37 Safety containers

(1)

No person shall sell any tablet, or other single item in solid form that is intended to be taken orally, being or comprising a medicine or belonging to a class of medicines to which this regulation applies, unless the tablet or item is enclosed in a safety container.

(2)

Subclause (1) shall not apply—

(a)

where an authorised prescriber directs, either on the prescription or otherwise,—

(i)

that a medicine is not to be sold enclosed in a safety container; or

(ii)

that he or she does not wish the name of the medicine to appear on the label; or

(b)

where a pharmacist is of the opinion that, because of the age or infirmity of a particular person, a medicine to be used by that person should not be enclosed in a safety container; or

(c)

in the case of capsules, pills, powder, or other solid dose forms, prepared in a pharmacy with reference to the particular needs of a patient.

(3)

[Revoked]

(4)

This regulation applies to the following medicines:

aspirin, and its salts; and medicines containing aspirin or its salts:

iron, in medicines for human use containing more than 24 milligrams of elemental iron per dose:

paracetamol; and medicines containing paracetamol.

(5)

This regulation applies to the following classes of medicines:

barbiturates:

phenothiazine, and derivatives of phenothiazine and their salts, except dimethothiazine, methdilazine, promethazine, and trimeprazine, and their salts and molecular compounds:

tricyclic, tetracyclic, and analogous antidepressants.

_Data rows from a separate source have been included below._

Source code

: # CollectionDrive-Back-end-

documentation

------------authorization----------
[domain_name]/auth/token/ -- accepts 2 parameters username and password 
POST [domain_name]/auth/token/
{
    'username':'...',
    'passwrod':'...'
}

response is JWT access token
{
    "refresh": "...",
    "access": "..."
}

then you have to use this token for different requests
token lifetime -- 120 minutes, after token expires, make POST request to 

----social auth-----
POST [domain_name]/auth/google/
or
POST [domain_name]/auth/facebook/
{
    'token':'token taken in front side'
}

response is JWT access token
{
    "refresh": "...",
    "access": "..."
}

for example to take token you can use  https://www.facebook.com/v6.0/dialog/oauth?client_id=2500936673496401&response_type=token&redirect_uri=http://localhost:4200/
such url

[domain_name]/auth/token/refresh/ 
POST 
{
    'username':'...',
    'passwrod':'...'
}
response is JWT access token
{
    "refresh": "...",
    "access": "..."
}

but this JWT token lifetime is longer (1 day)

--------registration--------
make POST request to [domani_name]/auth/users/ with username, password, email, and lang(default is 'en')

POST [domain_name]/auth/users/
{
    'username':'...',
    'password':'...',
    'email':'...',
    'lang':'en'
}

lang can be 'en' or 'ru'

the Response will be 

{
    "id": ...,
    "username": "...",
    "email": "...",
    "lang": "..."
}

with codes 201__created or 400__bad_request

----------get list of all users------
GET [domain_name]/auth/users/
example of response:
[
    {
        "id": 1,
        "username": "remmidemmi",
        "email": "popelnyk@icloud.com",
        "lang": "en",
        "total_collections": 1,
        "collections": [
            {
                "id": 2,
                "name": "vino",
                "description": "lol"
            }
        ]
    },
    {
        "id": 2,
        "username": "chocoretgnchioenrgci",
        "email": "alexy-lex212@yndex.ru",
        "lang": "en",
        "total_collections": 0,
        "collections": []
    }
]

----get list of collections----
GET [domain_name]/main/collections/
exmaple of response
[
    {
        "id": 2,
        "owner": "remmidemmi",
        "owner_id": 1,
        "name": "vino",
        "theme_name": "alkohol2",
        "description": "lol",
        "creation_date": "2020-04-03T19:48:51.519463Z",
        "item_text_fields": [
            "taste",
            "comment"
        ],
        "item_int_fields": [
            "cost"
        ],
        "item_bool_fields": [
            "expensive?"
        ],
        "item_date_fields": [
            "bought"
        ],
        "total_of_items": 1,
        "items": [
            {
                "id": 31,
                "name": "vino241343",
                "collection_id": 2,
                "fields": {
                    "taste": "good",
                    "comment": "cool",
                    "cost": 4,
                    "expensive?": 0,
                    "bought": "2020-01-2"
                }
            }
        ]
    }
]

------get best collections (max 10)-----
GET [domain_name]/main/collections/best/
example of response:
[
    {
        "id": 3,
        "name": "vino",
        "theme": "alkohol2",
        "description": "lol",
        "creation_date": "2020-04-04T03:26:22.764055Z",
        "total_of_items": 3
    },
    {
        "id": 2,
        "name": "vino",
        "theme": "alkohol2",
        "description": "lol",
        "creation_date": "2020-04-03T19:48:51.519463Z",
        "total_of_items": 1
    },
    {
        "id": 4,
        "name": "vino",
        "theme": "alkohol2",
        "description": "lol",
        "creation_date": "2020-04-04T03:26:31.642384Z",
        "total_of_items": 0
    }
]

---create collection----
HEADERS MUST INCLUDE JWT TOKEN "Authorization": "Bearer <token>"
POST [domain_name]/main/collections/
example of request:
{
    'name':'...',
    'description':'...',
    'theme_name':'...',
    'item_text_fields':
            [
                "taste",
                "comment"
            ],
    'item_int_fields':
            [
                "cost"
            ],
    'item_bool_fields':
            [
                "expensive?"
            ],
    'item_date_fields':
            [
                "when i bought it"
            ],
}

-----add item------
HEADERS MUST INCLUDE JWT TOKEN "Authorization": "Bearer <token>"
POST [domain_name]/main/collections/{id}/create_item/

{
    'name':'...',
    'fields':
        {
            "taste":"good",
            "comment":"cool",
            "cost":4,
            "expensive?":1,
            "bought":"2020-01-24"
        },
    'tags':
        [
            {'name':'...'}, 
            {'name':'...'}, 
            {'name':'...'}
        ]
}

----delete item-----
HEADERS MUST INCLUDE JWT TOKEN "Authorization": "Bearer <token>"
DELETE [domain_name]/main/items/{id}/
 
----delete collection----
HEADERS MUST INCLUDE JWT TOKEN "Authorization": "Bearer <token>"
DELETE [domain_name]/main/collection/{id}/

Regulation 37(2)(a): amended, on 1 October 2005, by regulation 7 of the Medicines Amendment Regulations 2005 (SR 2005/255).

Regulation 37(2)(a)(ii): amended, on 11 October 2001, by regulation 9(b) of the Medicines Amendment Regulations 2001 (SR 2001/232).

Regulation 37(3): revoked, on 1 August 2011, by regulation 13 of the Medicines Amendment Regulations 2011 (SR 2011/245).